(Dataset entries)
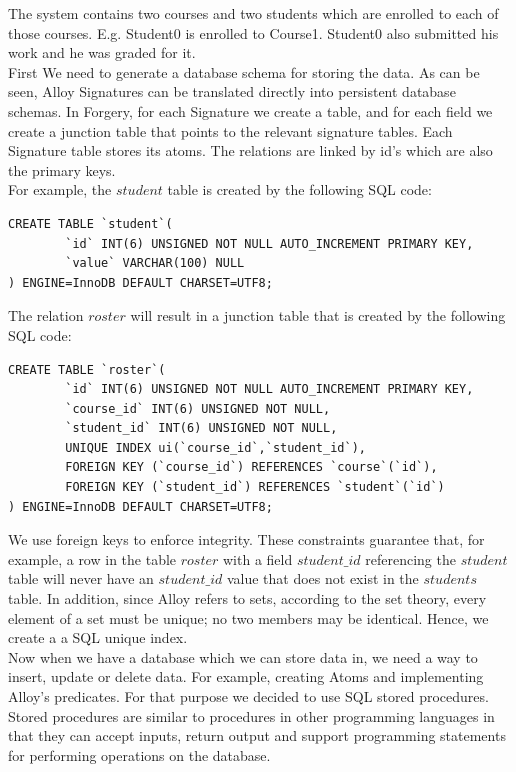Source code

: \documentclass[oneside]{book}
\begin{document}
The system contains two courses and two students which are enrolled to each of those courses. E.g. Student0 is enrolled to Course1. Student0 also submitted his work and he was graded for it.\\

First We need to generate a database schema for storing the data. As can be seen, Alloy Signatures can be translated directly into persistent database schemas. In Forgery, for each Signature we create a table, and for each field we create a junction table that points to the relevant signature tables. Each Signature table stores its atoms. The relations are linked by id's which are also the primary keys.\\

For example, the $student$ table is created by the following SQL code:

\begin{lstlisting}
CREATE TABLE `student`(
        `id` INT(6) UNSIGNED NOT NULL AUTO_INCREMENT PRIMARY KEY,
        `value` VARCHAR(100) NULL
) ENGINE=InnoDB DEFAULT CHARSET=UTF8;
\end{lstlisting}

The relation $roster$ will result in a junction table that is created by the following SQL code:

\begin{lstlisting}
CREATE TABLE `roster`(
        `id` INT(6) UNSIGNED NOT NULL AUTO_INCREMENT PRIMARY KEY,
        `course_id` INT(6) UNSIGNED NOT NULL,
        `student_id` INT(6) UNSIGNED NOT NULL,
        UNIQUE INDEX ui(`course_id`,`student_id`),
        FOREIGN KEY (`course_id`) REFERENCES `course`(`id`),
        FOREIGN KEY (`student_id`) REFERENCES `student`(`id`)
) ENGINE=InnoDB DEFAULT CHARSET=UTF8;
\end{lstlisting}

We use foreign keys to enforce integrity. These constraints guarantee that, for example, a row in the table $roster$ with a field $student\_id$ referencing the $student$ table will never have an $student\_id$ value that does not exist in the $students$ table. In addition, since Alloy refers to sets, according to the set theory, every element of a set must be unique; no two members may be identical. Hence, we create a a SQL unique index.\\

Now when we have a database which we can store data in, we need a way to insert, update or delete data. For example, creating Atoms and implementing Alloy's predicates. For that purpose we decided to use SQL stored procedures. Stored procedures are similar to procedures in other programming languages in that they can accept inputs, return output and support programming statements for performing operations on the database.\\
\end{document}
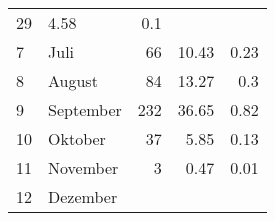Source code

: \begin{longtable}{lXrrr}
       \num{29} &
       \num[round-mode=places,round-precision=2]{4.58} &
         \num[round-mode=places,round-precision=2]{0.1} \\

     7 &
     \multicolumn{1}{X}{ Juli   } &


       \num{66} &
       \num[round-mode=places,round-precision=2]{10.43} &
         \num[round-mode=places,round-precision=2]{0.23} \\

     8 &
     \multicolumn{1}{X}{ August   } &


       \num{84} &
       \num[round-mode=places,round-precision=2]{13.27} &
         \num[round-mode=places,round-precision=2]{0.3} \\

     9 &
     \multicolumn{1}{X}{ September   } &


       \num{232} &
       \num[round-mode=places,round-precision=2]{36.65} &
         \num[round-mode=places,round-precision=2]{0.82} \\

     10 &
     \multicolumn{1}{X}{ Oktober   } &


       \num{37} &
       \num[round-mode=places,round-precision=2]{5.85} &
         \num[round-mode=places,round-precision=2]{0.13} \\

     11 &
     \multicolumn{1}{X}{ November   } &


       \num{3} &
       \num[round-mode=places,round-precision=2]{0.47} &
         \num[round-mode=places,round-precision=2]{0.01} \\

     12 &
     \multicolumn{1}{X}{ Dezember   } &



\end{longtable}
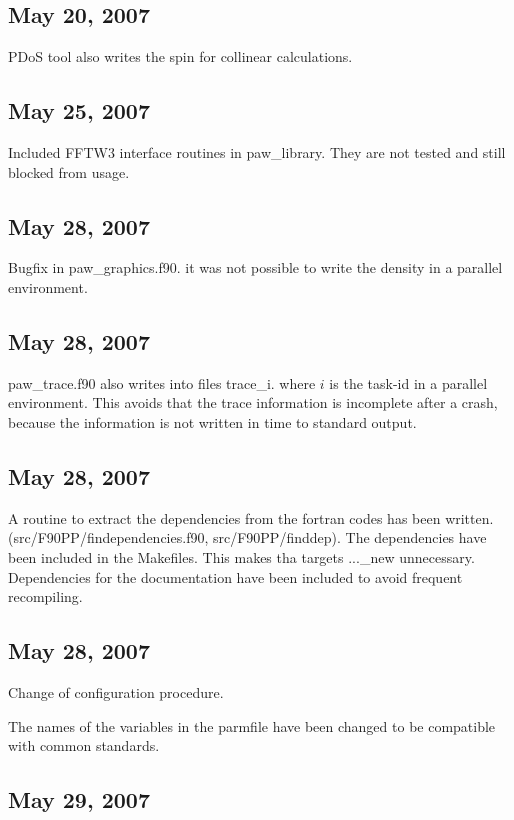 \documentclass[final,12pt]{article}
\begin{document}
\subsection{May 20,  2007}

PDoS tool also writes the spin for collinear calculations.

\subsection{May 25,  2007}

Included FFTW3 interface routines in paw\_library. They are not tested
and still blocked from usage.

\subsection{May 28,  2007}

Bugfix in paw\_graphics.f90. it was not possible to write the density
in a parallel environment.

\subsection{May 28,  2007}

paw\_trace.f90 also writes into files trace\_i. where $i$ is the
task-id in a parallel environment. This avoids that the trace
information is incomplete after a crash, because the information is
not written in time to standard output.

\subsection{May 28,  2007}
 
A routine to extract the dependencies from the fortran codes has been
written. (src/F90PP/findependencies.f90, src/F90PP/finddep). The
dependencies have been included in the Makefiles. This makes tha
targets ...\_new unnecessary. Dependencies for the documentation have
been included to avoid frequent recompiling.

\subsection{May 28,  2007}

Change of configuration procedure.

The names of the variables in the parmfile have been changed to be
compatible with common standards.

\subsection{May 29,  2007}
\end{document}
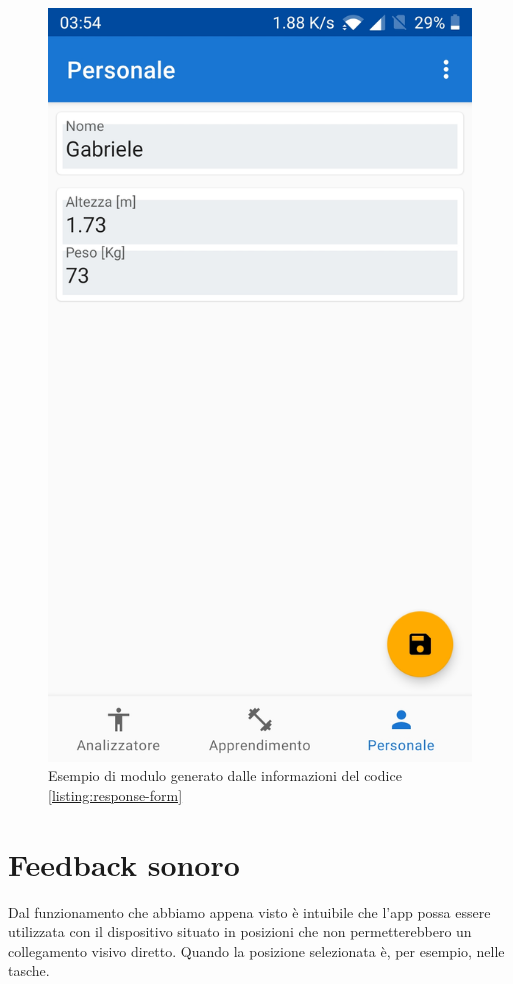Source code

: \begin{figure}[H]
    \centering
    \includegraphics[scale = 0.1019]{assets/images/screenshots/3b_Layout_from_code.jpg}    
    \caption{Esempio di modulo generato dalle informazioni del codice \ref{listing:response-form}}
    \label{fig:screenshot_layout_from_code}
\end{figure}


\newpage
\section{Feedback sonoro}
Dal funzionamento che abbiamo appena visto è intuibile che l'app possa essere utilizzata con il dispositivo situato in posizioni che non permetterebbero
un collegamento visivo diretto. Quando la posizione selezionata è, per esempio, nelle tasche.

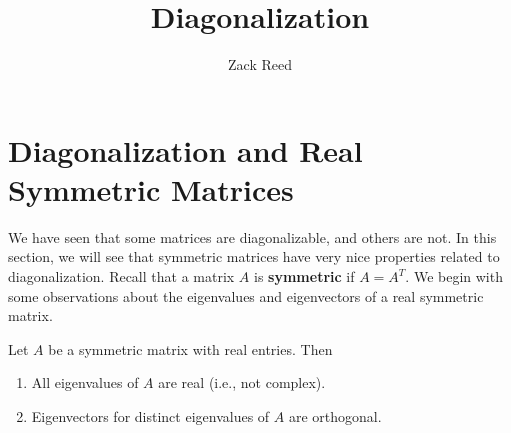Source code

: \documentclass{ximera}
\author{Zack Reed}
\title{Diagonalization}
\begin{document}
\begin{abstract}

\end{abstract}
\maketitle

\section*{Diagonalization and Real Symmetric Matrices}

We have seen that some matrices are diagonalizable, and others are not. In this section, we will see that
symmetric matrices have very nice properties related to diagonalization. Recall that a matrix $A$ is
\textbf{symmetric} if $A=A^T$. We begin with some observations
about the eigenvalues and eigenvectors of a real symmetric matrix.

\begin{proposition}
  Let $A$ be a symmetric matrix with real entries. Then

    \begin{enumerate}
    \item All eigenvalues of $A$ are real (i.e., not complex).
    \item Eigenvectors for distinct eigenvalues of $A$ are orthogonal.
    \end{enumerate}

\end{proposition}
\end{document}
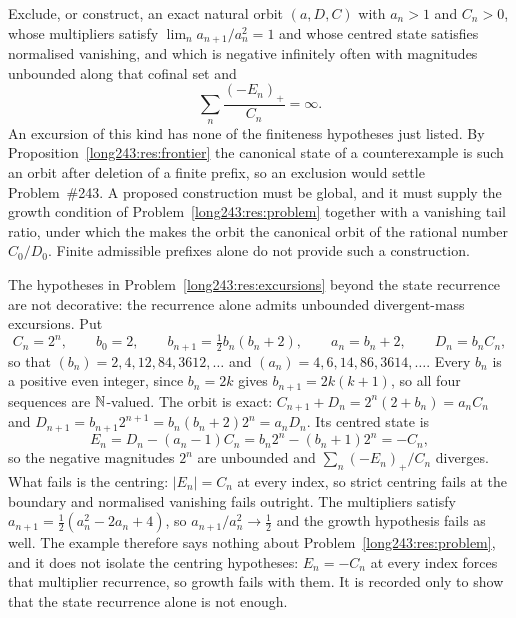 \documentclass[11pt]{article}
\begin{document}
\begin{problem}\label{long243:res:excursions}
Exclude, or construct, an exact natural orbit $(a,D,C)$ with $a_n>1$ and
$C_n>0$, whose multipliers satisfy $\lim_n a_{n+1}/a_n^{2}=1$ and whose centred
state satisfies normalised vanishing, and which is
negative infinitely often with magnitudes unbounded along that cofinal set and
\[
 \sum_n\frac{(-E_n)_+}{C_n}=\infty .
\]
An excursion of this kind has none of the finiteness hypotheses just listed.
By Proposition~\ref{long243:res:frontier} the canonical state of a counterexample is
such an orbit after deletion of a finite prefix, so an exclusion would settle
Problem~\#243.  A proposed construction must be global, and it must supply the growth
condition of Problem~\ref{long243:res:problem} together with a vanishing tail ratio,
under which the
 makes the orbit the canonical orbit of the rational number
$C_0/D_0$.  Finite admissible prefixes alone do not provide such a
construction.
\end{problem}

\begin{remark}
The hypotheses in Problem~\ref{long243:res:excursions} beyond the state recurrence are
not decorative: the recurrence alone admits unbounded divergent-mass
excursions.  Put
\[
 C_n=2^{n},\qquad b_0=2,\qquad b_{n+1}=\tfrac12 b_n(b_n+2),\qquad
 a_n=b_n+2,\qquad D_n=b_nC_n ,
\]
so that $(b_n)=2,4,12,84,3612,\ldots$ and $(a_n)=4,6,14,86,3614,\ldots$.  Every
$b_n$ is a positive even integer, since $b_n=2k$ gives $b_{n+1}=2k(k+1)$, so all
four sequences are $\N$-valued.  The orbit is exact:
$C_{n+1}+D_n=2^{n}(2+b_n)=a_nC_n$ and
$D_{n+1}=b_{n+1}2^{n+1}=b_n(b_n+2)2^{n}=a_nD_n$.  Its centred state is
\[
 E_n=D_n-(a_n-1)C_n=b_n2^{n}-(b_n+1)2^{n}=-C_n ,
\]
so the negative magnitudes $2^{n}$ are unbounded and $\sum_n(-E_n)_+/C_n$
diverges.  What fails is the centring: $|E_n|=C_n$ at every index, so strict
centring fails at the boundary and normalised vanishing fails outright.  The
multipliers satisfy $a_{n+1}=\tfrac12(a_n^{2}-2a_n+4)$, so
$a_{n+1}/a_n^{2}\to\tfrac12$ and the growth hypothesis fails as well.  The
example therefore says nothing about Problem~\ref{long243:res:problem}, and it does not
isolate the centring hypotheses: $E_n=-C_n$ at every index forces that
multiplier recurrence, so growth fails with them.  It is recorded only to show
that the state recurrence alone is not enough.
\end{remark}
\end{document}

## EXERCISE DESCRIPTION
Starting with the line with "and still blocked from usage." above and going on through the line with "targets ...\_new unnecessary.", transcribe every line exactly, both ends included, and add nothing.

## RESULT BELOW
and still blocked from usage.

\subsection{May 28,  2007}

Bugfix in paw\_graphics.f90. it was not possible to write the density
in a parallel environment.

\subsection{May 28,  2007}

paw\_trace.f90 also writes into files trace\_i. where $i$ is the
task-id in a parallel environment. This avoids that the trace
information is incomplete after a crash, because the information is
not written in time to standard output.

\subsection{May 28,  2007}
 
A routine to extract the dependencies from the fortran codes has been
written. (src/F90PP/findependencies.f90, src/F90PP/finddep). The
dependencies have been included in the Makefiles. This makes tha
targets ...\_new unnecessary. Dependencies for the documentation have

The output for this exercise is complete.